▶ **RECORDS SUPPLIED**:
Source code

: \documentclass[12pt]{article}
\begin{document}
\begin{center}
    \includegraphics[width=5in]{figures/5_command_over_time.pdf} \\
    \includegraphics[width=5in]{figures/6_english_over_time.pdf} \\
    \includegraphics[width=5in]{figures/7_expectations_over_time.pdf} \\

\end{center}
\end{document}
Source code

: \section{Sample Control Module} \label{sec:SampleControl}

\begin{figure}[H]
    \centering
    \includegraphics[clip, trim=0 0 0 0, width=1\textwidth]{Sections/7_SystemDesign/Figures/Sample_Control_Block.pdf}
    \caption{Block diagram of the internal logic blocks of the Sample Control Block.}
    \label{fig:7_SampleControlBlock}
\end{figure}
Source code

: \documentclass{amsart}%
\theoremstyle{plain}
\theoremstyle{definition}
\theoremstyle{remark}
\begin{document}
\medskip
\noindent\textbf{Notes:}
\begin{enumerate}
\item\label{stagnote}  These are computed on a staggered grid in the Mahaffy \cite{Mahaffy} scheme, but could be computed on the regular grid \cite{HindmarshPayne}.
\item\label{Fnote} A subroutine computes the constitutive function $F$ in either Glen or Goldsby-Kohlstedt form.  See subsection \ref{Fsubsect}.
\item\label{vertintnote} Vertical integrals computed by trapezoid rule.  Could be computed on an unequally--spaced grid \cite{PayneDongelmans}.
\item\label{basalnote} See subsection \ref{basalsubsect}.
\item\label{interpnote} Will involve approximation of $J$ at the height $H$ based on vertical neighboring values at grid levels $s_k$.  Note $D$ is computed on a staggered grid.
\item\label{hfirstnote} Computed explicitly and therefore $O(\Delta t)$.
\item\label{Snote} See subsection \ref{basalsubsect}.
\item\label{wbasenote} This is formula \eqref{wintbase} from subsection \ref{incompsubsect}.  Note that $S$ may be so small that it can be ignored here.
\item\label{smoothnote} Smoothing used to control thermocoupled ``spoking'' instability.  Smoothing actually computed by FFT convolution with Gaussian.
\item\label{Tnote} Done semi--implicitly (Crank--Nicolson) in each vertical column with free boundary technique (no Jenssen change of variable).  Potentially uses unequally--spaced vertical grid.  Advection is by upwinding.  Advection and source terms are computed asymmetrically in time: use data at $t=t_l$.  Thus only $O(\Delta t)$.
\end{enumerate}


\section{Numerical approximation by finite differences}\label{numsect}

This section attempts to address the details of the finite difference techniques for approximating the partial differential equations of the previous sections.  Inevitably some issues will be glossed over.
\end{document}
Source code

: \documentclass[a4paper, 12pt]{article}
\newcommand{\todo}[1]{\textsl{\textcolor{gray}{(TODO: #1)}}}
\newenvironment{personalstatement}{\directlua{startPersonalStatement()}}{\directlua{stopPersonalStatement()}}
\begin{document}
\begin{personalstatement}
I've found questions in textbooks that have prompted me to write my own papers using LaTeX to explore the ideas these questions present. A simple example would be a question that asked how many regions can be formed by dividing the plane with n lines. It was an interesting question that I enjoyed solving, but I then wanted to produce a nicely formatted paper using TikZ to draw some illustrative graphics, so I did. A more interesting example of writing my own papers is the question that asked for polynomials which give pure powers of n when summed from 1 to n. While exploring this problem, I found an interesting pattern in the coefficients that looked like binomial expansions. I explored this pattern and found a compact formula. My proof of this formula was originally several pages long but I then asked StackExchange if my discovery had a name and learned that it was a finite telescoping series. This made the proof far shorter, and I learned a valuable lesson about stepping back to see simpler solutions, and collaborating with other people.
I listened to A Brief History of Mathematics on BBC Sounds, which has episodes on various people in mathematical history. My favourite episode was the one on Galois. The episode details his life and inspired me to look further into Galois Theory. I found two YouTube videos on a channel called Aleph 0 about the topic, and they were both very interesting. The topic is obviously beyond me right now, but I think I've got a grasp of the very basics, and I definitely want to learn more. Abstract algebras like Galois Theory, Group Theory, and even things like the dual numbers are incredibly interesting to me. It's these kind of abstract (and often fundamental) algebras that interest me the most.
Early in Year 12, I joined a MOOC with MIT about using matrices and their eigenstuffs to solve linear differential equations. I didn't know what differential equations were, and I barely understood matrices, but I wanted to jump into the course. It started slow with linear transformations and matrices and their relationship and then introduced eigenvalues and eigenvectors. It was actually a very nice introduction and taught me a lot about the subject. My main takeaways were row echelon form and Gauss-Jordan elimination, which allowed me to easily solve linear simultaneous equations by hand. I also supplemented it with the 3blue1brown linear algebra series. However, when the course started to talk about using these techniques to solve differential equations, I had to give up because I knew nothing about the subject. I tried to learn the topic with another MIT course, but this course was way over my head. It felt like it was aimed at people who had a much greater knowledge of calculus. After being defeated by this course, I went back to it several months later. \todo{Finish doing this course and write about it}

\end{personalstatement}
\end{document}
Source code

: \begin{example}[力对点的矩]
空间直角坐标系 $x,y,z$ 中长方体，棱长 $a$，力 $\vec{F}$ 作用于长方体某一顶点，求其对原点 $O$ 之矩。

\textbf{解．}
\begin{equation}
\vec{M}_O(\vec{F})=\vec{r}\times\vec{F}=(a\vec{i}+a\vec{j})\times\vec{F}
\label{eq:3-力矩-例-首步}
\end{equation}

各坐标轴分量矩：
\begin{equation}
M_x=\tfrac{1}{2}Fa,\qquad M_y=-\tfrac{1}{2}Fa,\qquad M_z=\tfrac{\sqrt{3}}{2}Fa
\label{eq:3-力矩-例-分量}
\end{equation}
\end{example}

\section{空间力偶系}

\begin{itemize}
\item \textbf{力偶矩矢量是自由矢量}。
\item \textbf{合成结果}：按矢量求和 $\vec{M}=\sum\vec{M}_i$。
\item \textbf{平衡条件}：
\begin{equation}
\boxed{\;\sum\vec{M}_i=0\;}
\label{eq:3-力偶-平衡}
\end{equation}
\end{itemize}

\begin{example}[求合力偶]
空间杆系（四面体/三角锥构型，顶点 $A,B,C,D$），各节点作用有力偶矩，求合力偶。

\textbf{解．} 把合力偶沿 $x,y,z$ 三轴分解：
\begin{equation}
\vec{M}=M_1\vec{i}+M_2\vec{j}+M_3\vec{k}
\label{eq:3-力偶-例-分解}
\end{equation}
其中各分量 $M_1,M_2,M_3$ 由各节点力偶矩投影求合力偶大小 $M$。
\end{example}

▶ **THE PROBLEM**: Each entry in the listing is to be output exactly as given.

▶ **TASK ANSWER**:
Source code

: \documentclass[12pt]{article}
\begin{document}
\begin{center}
    \includegraphics[width=5in]{figures/5_command_over_time.pdf} \\
    \includegraphics[width=5in]{figures/6_english_over_time.pdf} \\
    \includegraphics[width=5in]{figures/7_expectations_over_time.pdf} \\

\end{center}
\end{document}
Source code

: \section{Sample Control Module} \label{sec:SampleControl}

\begin{figure}[H]
    \centering
    \includegraphics[clip, trim=0 0 0 0, width=1\textwidth]{Sections/7_SystemDesign/Figures/Sample_Control_Block.pdf}
    \caption{Block diagram of the internal logic blocks of the Sample Control Block.}
    \label{fig:7_SampleControlBlock}
\end{figure}
Source code

: \documentclass{amsart}%
\theoremstyle{plain}
\theoremstyle{definition}
\theoremstyle{remark}
\begin{document}
\medskip
\noindent\textbf{Notes:}
\begin{enumerate}
\item\label{stagnote}  These are computed on a staggered grid in the Mahaffy \cite{Mahaffy} scheme, but could be computed on the regular grid \cite{HindmarshPayne}.
\item\label{Fnote} A subroutine computes the constitutive function $F$ in either Glen or Goldsby-Kohlstedt form.  See subsection \ref{Fsubsect}.
\item\label{vertintnote} Vertical integrals computed by trapezoid rule.  Could be computed on an unequally--spaced grid \cite{PayneDongelmans}.
\item\label{basalnote} See subsection \ref{basalsubsect}.
\item\label{interpnote} Will involve approximation of $J$ at the height $H$ based on vertical neighboring values at grid levels $s_k$.  Note $D$ is computed on a staggered grid.
\item\label{hfirstnote} Computed explicitly and therefore $O(\Delta t)$.
\item\label{Snote} See subsection \ref{basalsubsect}.
\item\label{wbasenote} This is formula \eqref{wintbase} from subsection \ref{incompsubsect}.  Note that $S$ may be so small that it can be ignored here.
\item\label{smoothnote} Smoothing used to control thermocoupled ``spoking'' instability.  Smoothing actually computed by FFT convolution with Gaussian.
\item\label{Tnote} Done semi--implicitly (Crank--Nicolson) in each vertical column with free boundary technique (no Jenssen change of variable).  Potentially uses unequally--spaced vertical grid.  Advection is by upwinding.  Advection and source terms are computed asymmetrically in time: use data at $t=t_l$.  Thus only $O(\Delta t)$.
\end{enumerate}


\section{Numerical approximation by finite differences}\label{numsect}

This section attempts to address the details of the finite difference techniques for approximating the partial differential equations of the previous sections.  Inevitably some issues will be glossed over.
\end{document}
Source code

: \documentclass[a4paper, 12pt]{article}
\newcommand{\todo}[1]{\textsl{\textcolor{gray}{(TODO: #1)}}}
\newenvironment{personalstatement}{\directlua{startPersonalStatement()}}{\directlua{stopPersonalStatement()}}
\begin{document}
\begin{personalstatement}
I've found questions in textbooks that have prompted me to write my own papers using LaTeX to explore the ideas these questions present. A simple example would be a question that asked how many regions can be formed by dividing the plane with n lines. It was an interesting question that I enjoyed solving, but I then wanted to produce a nicely formatted paper using TikZ to draw some illustrative graphics, so I did. A more interesting example of writing my own papers is the question that asked for polynomials which give pure powers of n when summed from 1 to n. While exploring this problem, I found an interesting pattern in the coefficients that looked like binomial expansions. I explored this pattern and found a compact formula. My proof of this formula was originally several pages long but I then asked StackExchange if my discovery had a name and learned that it was a finite telescoping series. This made the proof far shorter, and I learned a valuable lesson about stepping back to see simpler solutions, and collaborating with other people.
I listened to A Brief History of Mathematics on BBC Sounds, which has episodes on various people in mathematical history. My favourite episode was the one on Galois. The episode details his life and inspired me to look further into Galois Theory. I found two YouTube videos on a channel called Aleph 0 about the topic, and they were both very interesting. The topic is obviously beyond me right now, but I think I've got a grasp of the very basics, and I definitely want to learn more. Abstract algebras like Galois Theory, Group Theory, and even things like the dual numbers are incredibly interesting to me. It's these kind of abstract (and often fundamental) algebras that interest me the most.
Early in Year 12, I joined a MOOC with MIT about using matrices and their eigenstuffs to solve linear differential equations. I didn't know what differential equations were, and I barely understood matrices, but I wanted to jump into the course. It started slow with linear transformations and matrices and their relationship and then introduced eigenvalues and eigenvectors. It was actually a very nice introduction and taught me a lot about the subject. My main takeaways were row echelon form and Gauss-Jordan elimination, which allowed me to easily solve linear simultaneous equations by hand. I also supplemented it with the 3blue1brown linear algebra series. However, when the course started to talk about using these techniques to solve differential equations, I had to give up because I knew nothing about the subject. I tried to learn the topic with another MIT course, but this course was way over my head. It felt like it was aimed at people who had a much greater knowledge of calculus. After being defeated by this course, I went back to it several months later. \todo{Finish doing this course and write about it}

\end{personalstatement}
\end{document}
Source code

: \begin{example}[力对点的矩]
空间直角坐标系 $x,y,z$ 中长方体，棱长 $a$，力 $\vec{F}$ 作用于长方体某一顶点，求其对原点 $O$ 之矩。

\textbf{解．}
\begin{equation}
\vec{M}_O(\vec{F})=\vec{r}\times\vec{F}=(a\vec{i}+a\vec{j})\times\vec{F}
\label{eq:3-力矩-例-首步}
\end{equation}

各坐标轴分量矩：
\begin{equation}
M_x=\tfrac{1}{2}Fa,\qquad M_y=-\tfrac{1}{2}Fa,\qquad M_z=\tfrac{\sqrt{3}}{2}Fa
\label{eq:3-力矩-例-分量}
\end{equation}
\end{example}

\section{空间力偶系}

\begin{itemize}
\item \textbf{力偶矩矢量是自由矢量}。
\item \textbf{合成结果}：按矢量求和 $\vec{M}=\sum\vec{M}_i$。
\item \textbf{平衡条件}：
\begin{equation}
\boxed{\;\sum\vec{M}_i=0\;}
\label{eq:3-力偶-平衡}
\end{equation}
\end{itemize}

\begin{example}[求合力偶]
空间杆系（四面体/三角锥构型，顶点 $A,B,C,D$），各节点作用有力偶矩，求合力偶。

\textbf{解．} 把合力偶沿 $x,y,z$ 三轴分解：
\begin{equation}
\vec{M}=M_1\vec{i}+M_2\vec{j}+M_3\vec{k}
\label{eq:3-力偶-例-分解}
\end{equation}
其中各分量 $M_1,M_2,M_3$ 由各节点力偶矩投影求合力偶大小 $M$。
\end{example}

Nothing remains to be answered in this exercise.